**THE TASK:**
After the line containing "## 📊 EXECUTIVE SUMMARY", copy nothing more; up to and including it, copy every line of the listing exactly from the first, leaving out the pictures.

**PROVIDED MATERIAL:**
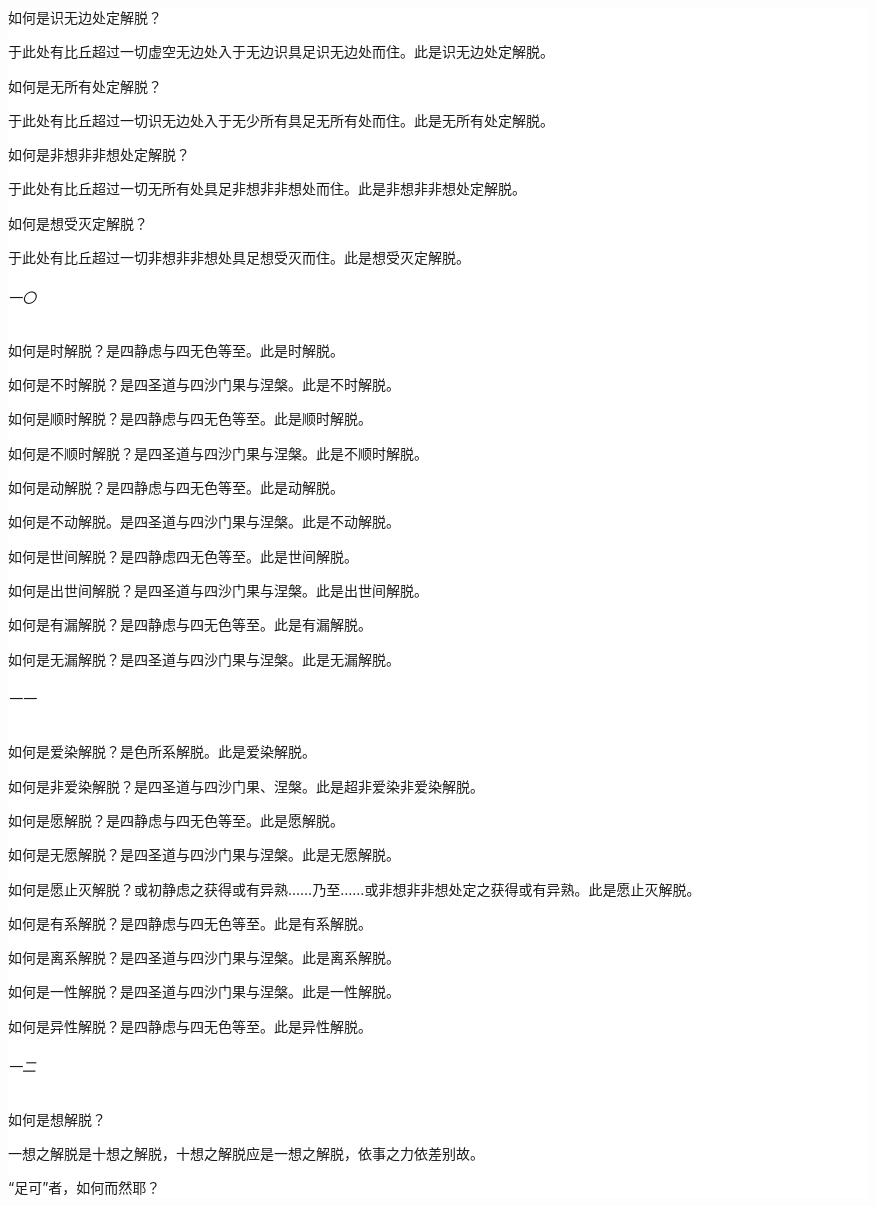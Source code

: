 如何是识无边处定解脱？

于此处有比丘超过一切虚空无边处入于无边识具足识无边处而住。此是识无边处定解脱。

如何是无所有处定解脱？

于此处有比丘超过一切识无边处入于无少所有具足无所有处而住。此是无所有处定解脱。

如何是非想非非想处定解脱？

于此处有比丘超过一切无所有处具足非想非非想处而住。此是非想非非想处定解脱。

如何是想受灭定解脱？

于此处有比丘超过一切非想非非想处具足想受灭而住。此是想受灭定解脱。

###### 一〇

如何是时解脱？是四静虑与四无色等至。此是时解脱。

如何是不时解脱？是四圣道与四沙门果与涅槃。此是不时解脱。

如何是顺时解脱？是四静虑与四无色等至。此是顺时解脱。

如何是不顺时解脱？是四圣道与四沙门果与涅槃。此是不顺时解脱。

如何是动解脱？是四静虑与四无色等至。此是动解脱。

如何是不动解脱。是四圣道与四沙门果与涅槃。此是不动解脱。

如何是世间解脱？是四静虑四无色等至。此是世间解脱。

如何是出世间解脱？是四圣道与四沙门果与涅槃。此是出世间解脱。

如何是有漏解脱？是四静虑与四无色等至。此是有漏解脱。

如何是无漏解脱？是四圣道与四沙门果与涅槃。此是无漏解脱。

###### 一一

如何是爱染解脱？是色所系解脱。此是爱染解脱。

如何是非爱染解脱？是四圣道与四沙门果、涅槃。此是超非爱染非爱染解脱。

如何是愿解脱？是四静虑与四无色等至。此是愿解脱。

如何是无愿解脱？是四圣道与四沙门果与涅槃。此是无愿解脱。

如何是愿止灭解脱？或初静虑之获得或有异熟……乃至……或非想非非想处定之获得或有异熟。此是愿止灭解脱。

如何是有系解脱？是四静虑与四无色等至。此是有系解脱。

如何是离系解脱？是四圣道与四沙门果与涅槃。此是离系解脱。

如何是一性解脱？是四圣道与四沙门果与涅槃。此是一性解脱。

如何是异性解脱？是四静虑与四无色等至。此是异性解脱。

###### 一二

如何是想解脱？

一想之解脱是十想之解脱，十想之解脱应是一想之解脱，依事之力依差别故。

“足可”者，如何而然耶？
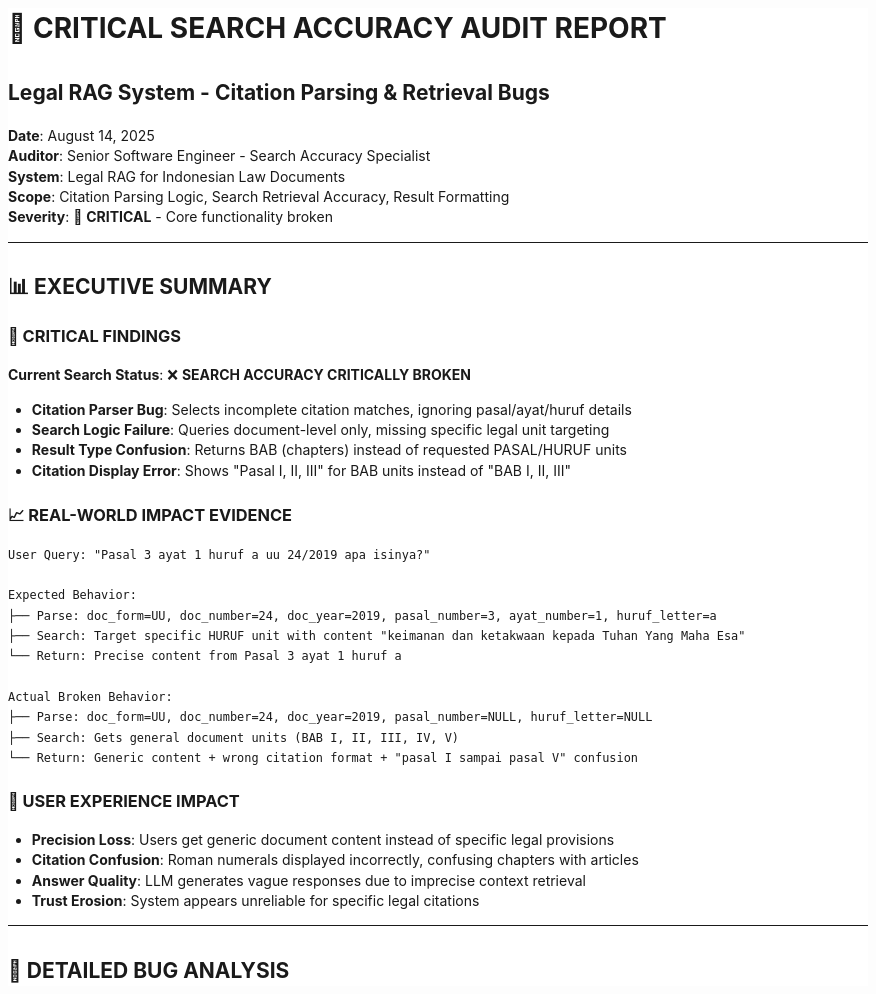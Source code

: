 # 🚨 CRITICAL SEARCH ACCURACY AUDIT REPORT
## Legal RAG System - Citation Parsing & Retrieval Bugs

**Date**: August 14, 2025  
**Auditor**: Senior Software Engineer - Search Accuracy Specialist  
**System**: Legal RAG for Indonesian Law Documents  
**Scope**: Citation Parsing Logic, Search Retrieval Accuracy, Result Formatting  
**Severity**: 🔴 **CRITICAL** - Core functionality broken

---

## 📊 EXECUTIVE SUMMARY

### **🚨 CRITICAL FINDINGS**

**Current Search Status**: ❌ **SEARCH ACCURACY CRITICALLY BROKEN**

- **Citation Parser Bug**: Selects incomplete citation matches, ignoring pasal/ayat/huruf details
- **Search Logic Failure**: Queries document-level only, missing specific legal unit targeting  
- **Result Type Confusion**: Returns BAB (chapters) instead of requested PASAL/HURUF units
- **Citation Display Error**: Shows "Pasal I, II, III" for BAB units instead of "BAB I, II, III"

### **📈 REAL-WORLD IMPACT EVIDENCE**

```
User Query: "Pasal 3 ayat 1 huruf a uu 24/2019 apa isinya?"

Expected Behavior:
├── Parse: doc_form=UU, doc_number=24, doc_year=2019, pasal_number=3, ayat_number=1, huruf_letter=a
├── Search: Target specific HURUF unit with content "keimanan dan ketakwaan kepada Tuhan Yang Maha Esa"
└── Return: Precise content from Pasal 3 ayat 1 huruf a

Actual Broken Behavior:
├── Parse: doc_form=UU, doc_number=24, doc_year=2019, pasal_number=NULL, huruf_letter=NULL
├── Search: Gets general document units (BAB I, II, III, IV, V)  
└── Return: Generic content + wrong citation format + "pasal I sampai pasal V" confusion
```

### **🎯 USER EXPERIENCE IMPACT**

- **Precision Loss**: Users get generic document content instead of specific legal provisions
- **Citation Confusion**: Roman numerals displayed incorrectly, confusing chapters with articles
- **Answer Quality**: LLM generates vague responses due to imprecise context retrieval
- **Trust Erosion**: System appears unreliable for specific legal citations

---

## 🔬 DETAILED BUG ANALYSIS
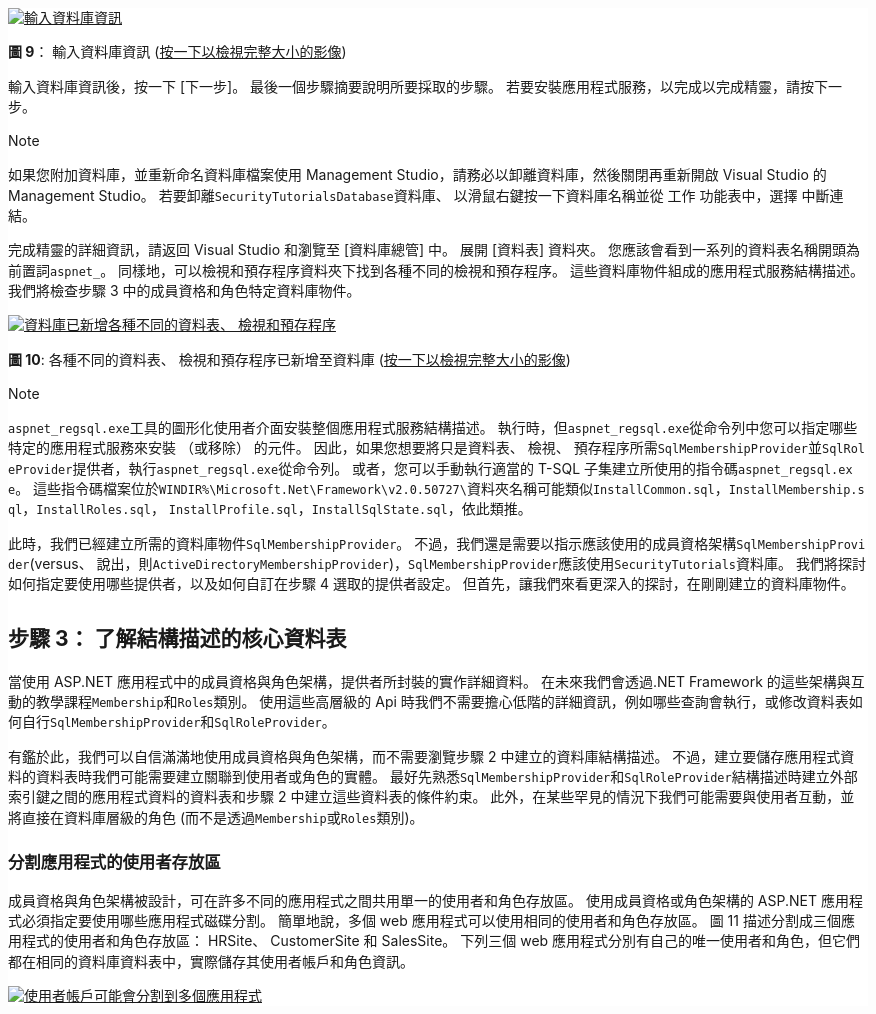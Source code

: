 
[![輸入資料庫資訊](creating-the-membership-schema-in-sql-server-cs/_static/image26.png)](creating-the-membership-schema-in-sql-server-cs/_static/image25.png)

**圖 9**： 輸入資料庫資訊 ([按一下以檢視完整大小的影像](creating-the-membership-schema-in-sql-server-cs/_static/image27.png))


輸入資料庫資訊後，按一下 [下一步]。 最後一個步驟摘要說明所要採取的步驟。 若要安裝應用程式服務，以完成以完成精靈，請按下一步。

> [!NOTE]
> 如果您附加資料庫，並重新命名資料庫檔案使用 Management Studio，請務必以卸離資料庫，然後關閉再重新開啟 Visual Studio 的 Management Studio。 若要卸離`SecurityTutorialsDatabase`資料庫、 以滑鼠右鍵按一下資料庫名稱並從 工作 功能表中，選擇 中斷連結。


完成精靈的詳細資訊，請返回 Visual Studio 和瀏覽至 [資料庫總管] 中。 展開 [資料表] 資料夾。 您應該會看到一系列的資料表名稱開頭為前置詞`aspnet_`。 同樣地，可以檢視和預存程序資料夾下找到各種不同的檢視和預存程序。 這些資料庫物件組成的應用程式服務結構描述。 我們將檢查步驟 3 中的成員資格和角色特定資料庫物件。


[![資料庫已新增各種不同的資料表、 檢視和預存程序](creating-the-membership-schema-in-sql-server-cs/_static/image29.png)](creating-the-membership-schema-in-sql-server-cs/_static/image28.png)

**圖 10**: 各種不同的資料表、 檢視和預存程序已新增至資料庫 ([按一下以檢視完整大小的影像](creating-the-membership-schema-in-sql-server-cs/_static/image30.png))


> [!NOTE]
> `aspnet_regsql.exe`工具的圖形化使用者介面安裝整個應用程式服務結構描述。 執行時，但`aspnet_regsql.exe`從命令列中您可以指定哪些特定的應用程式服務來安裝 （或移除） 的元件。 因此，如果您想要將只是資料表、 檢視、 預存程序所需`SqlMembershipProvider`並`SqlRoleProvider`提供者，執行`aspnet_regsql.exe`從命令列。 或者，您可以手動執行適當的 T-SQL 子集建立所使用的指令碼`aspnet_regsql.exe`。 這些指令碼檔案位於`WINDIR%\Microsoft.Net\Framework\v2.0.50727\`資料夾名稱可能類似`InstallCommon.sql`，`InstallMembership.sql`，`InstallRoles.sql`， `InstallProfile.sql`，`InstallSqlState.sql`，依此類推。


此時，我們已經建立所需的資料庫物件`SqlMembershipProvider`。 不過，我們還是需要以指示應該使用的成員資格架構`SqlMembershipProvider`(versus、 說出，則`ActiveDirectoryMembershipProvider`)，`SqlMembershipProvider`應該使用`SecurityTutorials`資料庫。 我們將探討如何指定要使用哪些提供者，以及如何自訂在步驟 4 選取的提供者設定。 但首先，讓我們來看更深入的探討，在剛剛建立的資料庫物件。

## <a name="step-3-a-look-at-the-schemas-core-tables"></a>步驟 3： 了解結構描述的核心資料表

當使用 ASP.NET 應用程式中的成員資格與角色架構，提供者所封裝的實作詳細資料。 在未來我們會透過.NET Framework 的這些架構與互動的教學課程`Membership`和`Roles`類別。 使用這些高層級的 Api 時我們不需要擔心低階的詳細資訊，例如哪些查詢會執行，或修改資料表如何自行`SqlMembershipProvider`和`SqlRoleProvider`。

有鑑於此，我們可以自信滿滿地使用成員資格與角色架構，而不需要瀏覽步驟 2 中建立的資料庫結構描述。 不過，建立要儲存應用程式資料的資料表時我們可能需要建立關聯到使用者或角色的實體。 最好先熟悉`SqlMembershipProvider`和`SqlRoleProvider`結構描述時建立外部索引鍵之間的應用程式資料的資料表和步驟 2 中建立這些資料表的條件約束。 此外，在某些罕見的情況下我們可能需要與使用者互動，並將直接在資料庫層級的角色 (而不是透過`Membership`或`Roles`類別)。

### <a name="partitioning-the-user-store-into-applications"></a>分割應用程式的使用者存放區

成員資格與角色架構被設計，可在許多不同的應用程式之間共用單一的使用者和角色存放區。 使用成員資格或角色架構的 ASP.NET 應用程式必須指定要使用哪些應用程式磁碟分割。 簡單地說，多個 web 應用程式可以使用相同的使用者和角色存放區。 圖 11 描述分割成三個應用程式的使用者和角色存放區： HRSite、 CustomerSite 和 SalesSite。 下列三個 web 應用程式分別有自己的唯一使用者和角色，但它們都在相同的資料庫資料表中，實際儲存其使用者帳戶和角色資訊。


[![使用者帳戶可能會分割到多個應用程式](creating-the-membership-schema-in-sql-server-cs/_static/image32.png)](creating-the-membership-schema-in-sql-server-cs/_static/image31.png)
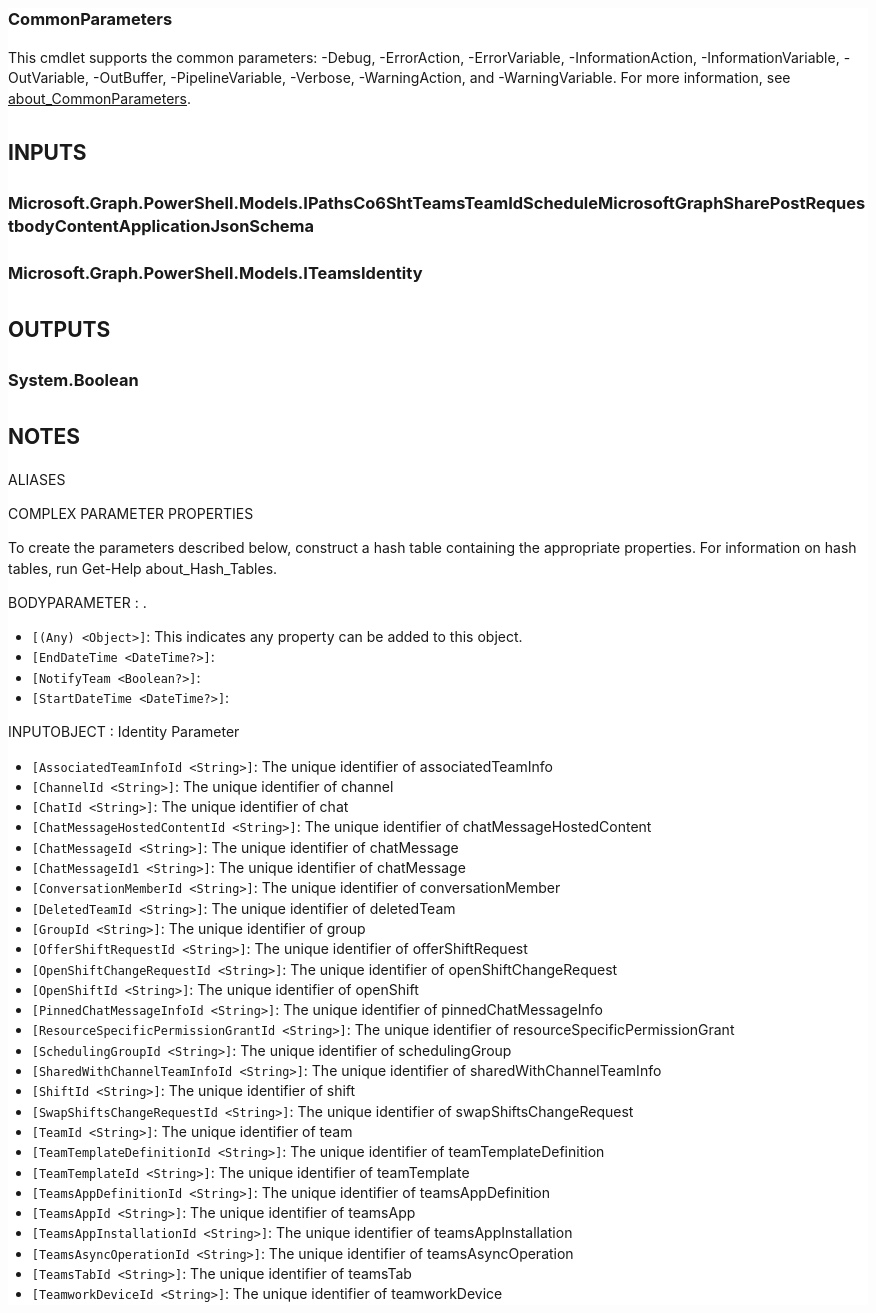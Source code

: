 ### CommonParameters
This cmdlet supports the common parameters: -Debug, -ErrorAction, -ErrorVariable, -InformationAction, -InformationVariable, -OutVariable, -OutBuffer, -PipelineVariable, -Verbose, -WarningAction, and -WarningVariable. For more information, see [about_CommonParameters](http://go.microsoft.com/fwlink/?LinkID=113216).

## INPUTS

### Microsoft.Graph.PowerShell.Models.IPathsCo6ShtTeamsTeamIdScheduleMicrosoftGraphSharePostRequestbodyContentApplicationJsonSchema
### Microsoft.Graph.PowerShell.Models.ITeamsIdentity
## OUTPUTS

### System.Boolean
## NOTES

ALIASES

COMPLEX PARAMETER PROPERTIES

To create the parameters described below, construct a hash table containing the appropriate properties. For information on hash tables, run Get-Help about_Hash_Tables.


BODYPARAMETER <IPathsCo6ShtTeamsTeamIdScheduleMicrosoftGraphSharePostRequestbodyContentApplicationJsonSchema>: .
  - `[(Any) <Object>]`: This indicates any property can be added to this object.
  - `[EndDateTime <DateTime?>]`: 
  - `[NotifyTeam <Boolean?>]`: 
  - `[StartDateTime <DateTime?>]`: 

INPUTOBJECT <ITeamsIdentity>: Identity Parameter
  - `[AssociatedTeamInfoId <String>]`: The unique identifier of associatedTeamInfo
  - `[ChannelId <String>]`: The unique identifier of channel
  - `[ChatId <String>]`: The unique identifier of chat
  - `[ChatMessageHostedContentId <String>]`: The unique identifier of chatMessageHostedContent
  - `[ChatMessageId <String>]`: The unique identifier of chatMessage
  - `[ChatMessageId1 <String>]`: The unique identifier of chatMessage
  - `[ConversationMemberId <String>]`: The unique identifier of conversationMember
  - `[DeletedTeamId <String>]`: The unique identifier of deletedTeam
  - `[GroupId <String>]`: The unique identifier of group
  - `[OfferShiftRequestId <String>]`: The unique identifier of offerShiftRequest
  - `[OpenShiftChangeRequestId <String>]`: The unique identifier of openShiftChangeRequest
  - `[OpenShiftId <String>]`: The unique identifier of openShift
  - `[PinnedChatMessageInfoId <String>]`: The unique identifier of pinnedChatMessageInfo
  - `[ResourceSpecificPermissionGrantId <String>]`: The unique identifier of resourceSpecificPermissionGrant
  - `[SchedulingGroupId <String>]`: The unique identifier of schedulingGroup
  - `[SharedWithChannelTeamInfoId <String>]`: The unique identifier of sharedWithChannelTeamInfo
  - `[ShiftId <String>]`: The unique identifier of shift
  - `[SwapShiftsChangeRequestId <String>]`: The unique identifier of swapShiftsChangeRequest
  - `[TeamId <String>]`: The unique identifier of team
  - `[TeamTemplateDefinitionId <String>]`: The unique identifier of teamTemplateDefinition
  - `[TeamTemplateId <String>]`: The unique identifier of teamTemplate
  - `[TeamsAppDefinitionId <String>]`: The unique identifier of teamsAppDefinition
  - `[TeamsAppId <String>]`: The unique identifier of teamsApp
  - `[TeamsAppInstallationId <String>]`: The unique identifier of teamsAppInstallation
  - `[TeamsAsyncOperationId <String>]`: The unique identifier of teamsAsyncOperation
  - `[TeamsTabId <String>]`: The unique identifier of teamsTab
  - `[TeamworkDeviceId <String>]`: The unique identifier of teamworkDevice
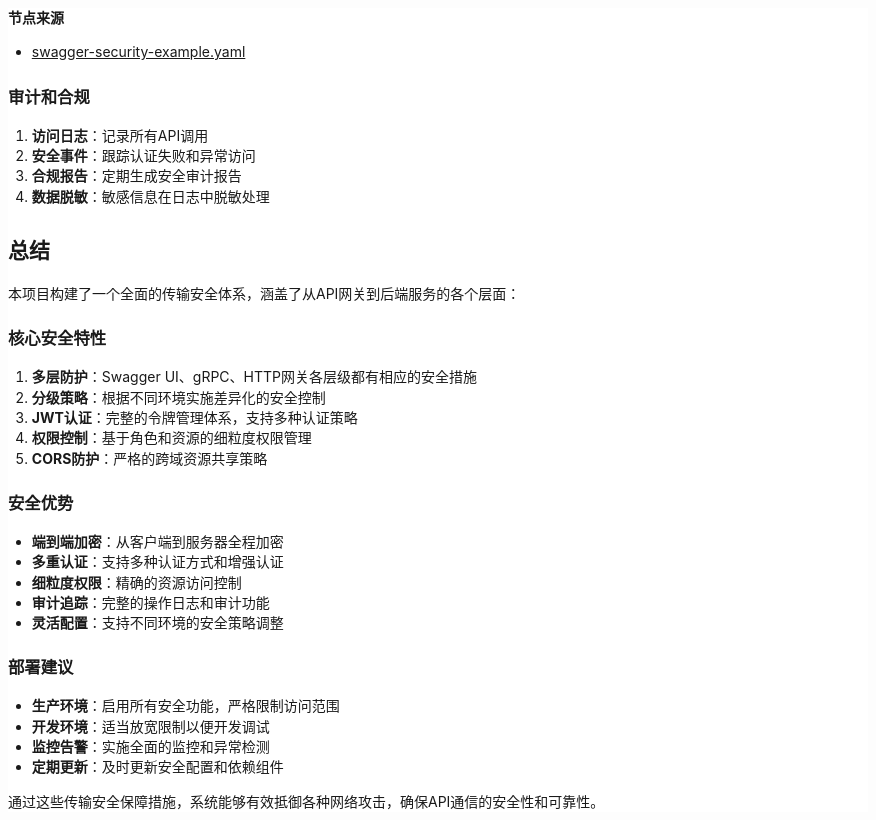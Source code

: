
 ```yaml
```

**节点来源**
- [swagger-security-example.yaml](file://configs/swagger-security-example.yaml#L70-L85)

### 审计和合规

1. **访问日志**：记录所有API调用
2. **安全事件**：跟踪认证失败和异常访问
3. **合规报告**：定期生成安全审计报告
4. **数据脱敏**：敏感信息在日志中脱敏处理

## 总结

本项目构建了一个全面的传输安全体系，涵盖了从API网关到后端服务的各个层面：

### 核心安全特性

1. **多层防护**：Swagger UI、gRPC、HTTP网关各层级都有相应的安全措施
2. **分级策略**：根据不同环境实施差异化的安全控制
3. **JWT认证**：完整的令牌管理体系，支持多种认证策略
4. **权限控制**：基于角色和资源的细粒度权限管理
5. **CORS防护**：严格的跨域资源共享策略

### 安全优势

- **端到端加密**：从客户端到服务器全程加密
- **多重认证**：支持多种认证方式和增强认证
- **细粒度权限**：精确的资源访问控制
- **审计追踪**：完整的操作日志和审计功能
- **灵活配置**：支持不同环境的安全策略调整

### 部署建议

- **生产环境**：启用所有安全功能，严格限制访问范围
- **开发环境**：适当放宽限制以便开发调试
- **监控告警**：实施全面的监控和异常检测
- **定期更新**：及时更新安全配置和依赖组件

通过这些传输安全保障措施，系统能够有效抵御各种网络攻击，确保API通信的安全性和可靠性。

**SOLUTION FOR THIS PROBLEM:**
Source code

: 如何是识无边处定解脱？

于此处有比丘超过一切虚空无边处入于无边识具足识无边处而住。此是识无边处定解脱。

如何是无所有处定解脱？

于此处有比丘超过一切识无边处入于无少所有具足无所有处而住。此是无所有处定解脱。

如何是非想非非想处定解脱？

于此处有比丘超过一切无所有处具足非想非非想处而住。此是非想非非想处定解脱。

如何是想受灭定解脱？

于此处有比丘超过一切非想非非想处具足想受灭而住。此是想受灭定解脱。

###### 一〇

如何是时解脱？是四静虑与四无色等至。此是时解脱。

如何是不时解脱？是四圣道与四沙门果与涅槃。此是不时解脱。

如何是顺时解脱？是四静虑与四无色等至。此是顺时解脱。

如何是不顺时解脱？是四圣道与四沙门果与涅槃。此是不顺时解脱。

如何是动解脱？是四静虑与四无色等至。此是动解脱。

如何是不动解脱。是四圣道与四沙门果与涅槃。此是不动解脱。

如何是世间解脱？是四静虑四无色等至。此是世间解脱。

如何是出世间解脱？是四圣道与四沙门果与涅槃。此是出世间解脱。

如何是有漏解脱？是四静虑与四无色等至。此是有漏解脱。

如何是无漏解脱？是四圣道与四沙门果与涅槃。此是无漏解脱。

###### 一一

如何是爱染解脱？是色所系解脱。此是爱染解脱。

如何是非爱染解脱？是四圣道与四沙门果、涅槃。此是超非爱染非爱染解脱。

如何是愿解脱？是四静虑与四无色等至。此是愿解脱。

如何是无愿解脱？是四圣道与四沙门果与涅槃。此是无愿解脱。

如何是愿止灭解脱？或初静虑之获得或有异熟……乃至……或非想非非想处定之获得或有异熟。此是愿止灭解脱。

如何是有系解脱？是四静虑与四无色等至。此是有系解脱。

如何是离系解脱？是四圣道与四沙门果与涅槃。此是离系解脱。

如何是一性解脱？是四圣道与四沙门果与涅槃。此是一性解脱。

如何是异性解脱？是四静虑与四无色等至。此是异性解脱。

###### 一二

如何是想解脱？

一想之解脱是十想之解脱，十想之解脱应是一想之解脱，依事之力依差别故。

“足可”者，如何而然耶？
Source code

: # 🚨 CRITICAL SEARCH ACCURACY AUDIT REPORT
## Legal RAG System - Citation Parsing & Retrieval Bugs

**Date**: August 14, 2025  
**Auditor**: Senior Software Engineer - Search Accuracy Specialist  
**System**: Legal RAG for Indonesian Law Documents  
**Scope**: Citation Parsing Logic, Search Retrieval Accuracy, Result Formatting  
**Severity**: 🔴 **CRITICAL** - Core functionality broken

---

## 📊 EXECUTIVE SUMMARY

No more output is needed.